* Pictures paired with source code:

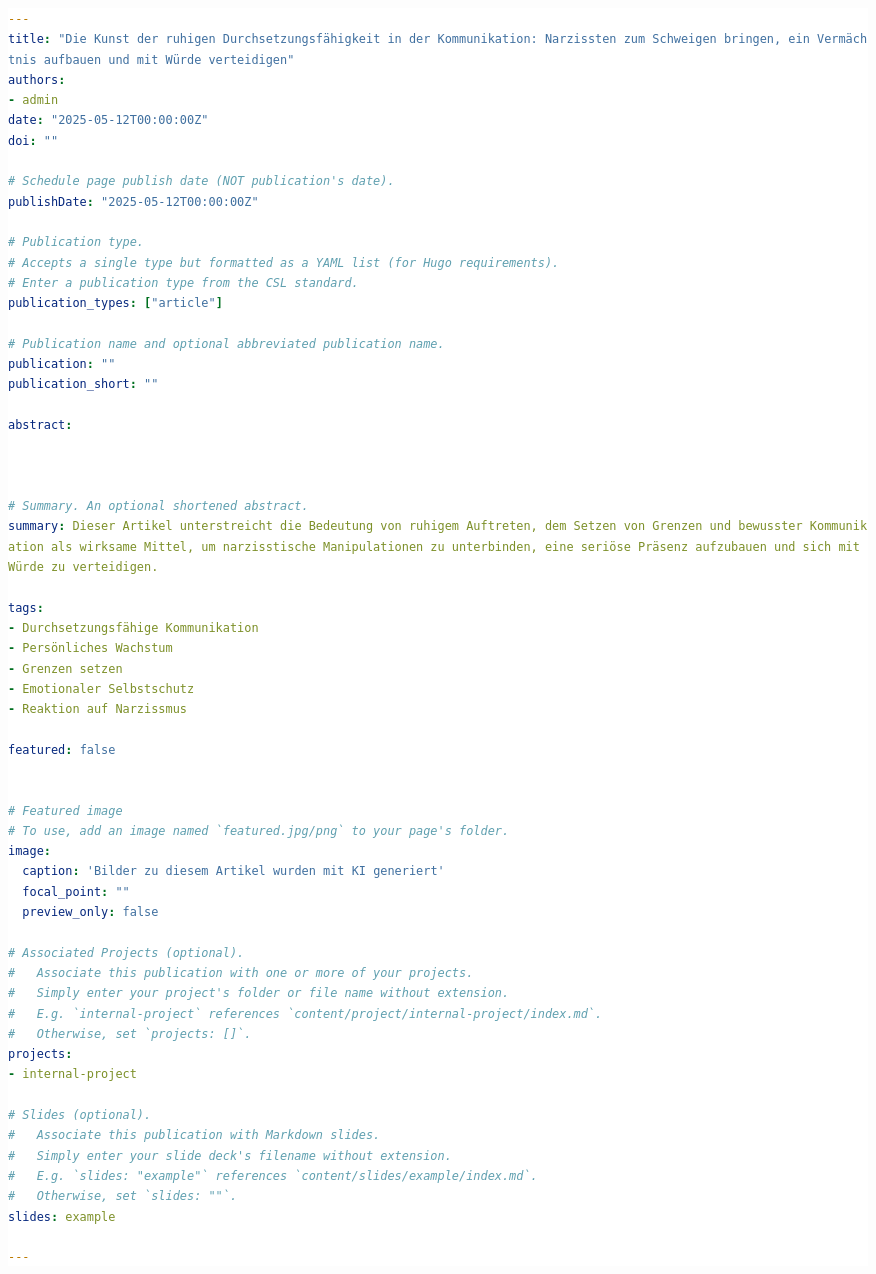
 ```yaml
---
title: "Die Kunst der ruhigen Durchsetzungsfähigkeit in der Kommunikation: Narzissten zum Schweigen bringen, ein Vermächtnis aufbauen und mit Würde verteidigen"
authors:
- admin
date: "2025-05-12T00:00:00Z"
doi: ""

# Schedule page publish date (NOT publication's date).
publishDate: "2025-05-12T00:00:00Z"

# Publication type.
# Accepts a single type but formatted as a YAML list (for Hugo requirements).
# Enter a publication type from the CSL standard.
publication_types: ["article"]

# Publication name and optional abbreviated publication name.
publication: ""
publication_short: ""

abstract: 



# Summary. An optional shortened abstract.
summary: Dieser Artikel unterstreicht die Bedeutung von ruhigem Auftreten, dem Setzen von Grenzen und bewusster Kommunikation als wirksame Mittel, um narzisstische Manipulationen zu unterbinden, eine seriöse Präsenz aufzubauen und sich mit Würde zu verteidigen.

tags:
- Durchsetzungsfähige Kommunikation
- Persönliches Wachstum
- Grenzen setzen
- Emotionaler Selbstschutz
- Reaktion auf Narzissmus

featured: false


# Featured image
# To use, add an image named `featured.jpg/png` to your page's folder. 
image:
  caption: 'Bilder zu diesem Artikel wurden mit KI generiert'
  focal_point: ""
  preview_only: false

# Associated Projects (optional).
#   Associate this publication with one or more of your projects.
#   Simply enter your project's folder or file name without extension.
#   E.g. `internal-project` references `content/project/internal-project/index.md`.
#   Otherwise, set `projects: []`.
projects:
- internal-project

# Slides (optional).
#   Associate this publication with Markdown slides.
#   Simply enter your slide deck's filename without extension.
#   E.g. `slides: "example"` references `content/slides/example/index.md`.
#   Otherwise, set `slides: ""`.
slides: example

---
```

* Work task:
Exact copies of all the entries, without any pictures, are what the answer must contain.

* Solution:
 ```yaml
---
title: "Die Kunst der ruhigen Durchsetzungsfähigkeit in der Kommunikation: Narzissten zum Schweigen bringen, ein Vermächtnis aufbauen und mit Würde verteidigen"
authors:
- admin
date: "2025-05-12T00:00:00Z"
doi: ""

# Schedule page publish date (NOT publication's date).
publishDate: "2025-05-12T00:00:00Z"

# Publication type.
# Accepts a single type but formatted as a YAML list (for Hugo requirements).
# Enter a publication type from the CSL standard.
publication_types: ["article"]

# Publication name and optional abbreviated publication name.
publication: ""
publication_short: ""

abstract: 



# Summary. An optional shortened abstract.
summary: Dieser Artikel unterstreicht die Bedeutung von ruhigem Auftreten, dem Setzen von Grenzen und bewusster Kommunikation als wirksame Mittel, um narzisstische Manipulationen zu unterbinden, eine seriöse Präsenz aufzubauen und sich mit Würde zu verteidigen.

tags:
- Durchsetzungsfähige Kommunikation
- Persönliches Wachstum
- Grenzen setzen
- Emotionaler Selbstschutz
- Reaktion auf Narzissmus

featured: false


# Featured image
# To use, add an image named `featured.jpg/png` to your page's folder. 
image:
  caption: 'Bilder zu diesem Artikel wurden mit KI generiert'
  focal_point: ""
  preview_only: false

# Associated Projects (optional).
#   Associate this publication with one or more of your projects.
#   Simply enter your project's folder or file name without extension.
#   E.g. `internal-project` references `content/project/internal-project/index.md`.
#   Otherwise, set `projects: []`.
projects:
- internal-project

# Slides (optional).
#   Associate this publication with Markdown slides.
#   Simply enter your slide deck's filename without extension.
#   E.g. `slides: "example"` references `content/slides/example/index.md`.
#   Otherwise, set `slides: ""`.
slides: example

---
```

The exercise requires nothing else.